Bogasari Tanam 1.000 Tanaman Manggrove - Kompas.com

Bogasari Tanam 1.000 Tanaman Manggrove

Kompas.com - 13/09/2018, 20:16 WIB
PT Indofood Tbk Divisi Bogasari melakukan penanaman 1.000 tanaman mangrove di pinggiran pesisir Pantai Marunda.DOKUMEN BOGASARI PT Indofood Tbk Divisi Bogasari melakukan penanaman 1.000 tanaman mangrove di pinggiran pesisir Pantai Marunda.

JAKARTA, KOMPAS.com - PT Indofood Tbk Divisi Bogasari memberikan 1.000 tanaman mangrove kepada  Otoritas Pelabuhan Tanjung Priok untuk ditanam di pinggiran pesisir Pantai Marunda.

Aksi penanaman 1.000 pohon mangrove ini dalam rangka peringatan Hari Perhubungan Nasional (Harhubnas).  Penanaman mangrove di wilayah Jakarta Utara ini sebagai bentuk kepedulian terhadap lingkungan dan ekosistem yang semakin memburuk.

Vice President Human Resources Bogasari, Anwar Agus menyebutkan, bibit 1.000 tanaman manggrove tersebut merupakan hasil pengembangan Bogasari di areal pabrik.

"Bakau ini kita ambil dari jatuhan bibit bakau di sepanjang pesisir Jakarta yang kami semaikan di pabrik kami dan sudah berusia 9 bulan serta siap tanam dengan tinggi sekitar 90 cm. Semoga bibit ini bisa bertahan hidup di pesisir Jakarta Utara," sebut Anwar dalam siaran pers, Kamis (13/9/2018).

Baca juga: Jangan Sampai Hutan Mangrove Indonesia Terkikis Habis

Mangrove selama ini dikenal dengan tanaman hijau yang memiliki banyak akar, berbatang kokoh dan mampu menjadi filter air dan udara, serta menahan abrasi.
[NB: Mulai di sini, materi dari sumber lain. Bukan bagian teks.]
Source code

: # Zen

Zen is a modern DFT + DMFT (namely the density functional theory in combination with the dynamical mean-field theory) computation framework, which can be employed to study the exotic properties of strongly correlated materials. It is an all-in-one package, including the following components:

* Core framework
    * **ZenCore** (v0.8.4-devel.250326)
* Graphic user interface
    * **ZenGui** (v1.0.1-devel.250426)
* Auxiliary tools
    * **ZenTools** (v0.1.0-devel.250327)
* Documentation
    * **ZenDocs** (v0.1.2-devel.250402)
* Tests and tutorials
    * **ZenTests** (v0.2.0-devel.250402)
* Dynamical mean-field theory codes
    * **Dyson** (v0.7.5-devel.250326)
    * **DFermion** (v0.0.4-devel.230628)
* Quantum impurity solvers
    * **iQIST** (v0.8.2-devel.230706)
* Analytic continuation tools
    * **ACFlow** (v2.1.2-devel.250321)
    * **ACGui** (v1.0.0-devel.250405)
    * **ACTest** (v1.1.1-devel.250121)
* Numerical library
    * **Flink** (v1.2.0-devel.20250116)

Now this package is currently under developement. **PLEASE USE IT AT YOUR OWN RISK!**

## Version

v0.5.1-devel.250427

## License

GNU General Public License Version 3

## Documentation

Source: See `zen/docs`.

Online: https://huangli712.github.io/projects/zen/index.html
Menurut dia, Bogasari sebagai pabrik terpung terigu yang sudah ada di kawasan pelabuhan Tanjung Priok, Jakarta Utara sejak tahun 1971 tentu sangat mendukung program penanaman pohon mangrove dalam rangka Harhubnas ini.

Terdapat 4 kegiatan yang digelar dalam rangka  Harhubnas ini yakni  Care Port, Health Port, Social Port, dan  Green Port  atau Gerakan Tanam 1.000 Pohon. Aksi penanaman pohon ini sejalan dengan salah satu pilar dari 5 pilar CSR Indofood, yakni Menjaga Kelestarian Lingkungan .

Anwar menambahkan, pembudidayaan mangrove gampang-gampang susah.

“Kami buat kolam dengan air laut kemudian kita memelihara ikan lele guna mengatasi jentik nyamuk karena efek dari kolam terdapat banyak jentik nyamuk. Dan saat ini Bogasari sedang membudidayakan 1000 bibit lagi dan 4 bulan lagi diperkirakan sudah layak tanam. Setelah itu Bogasari akan membudidayakan bibit baru lagi,” paparnya.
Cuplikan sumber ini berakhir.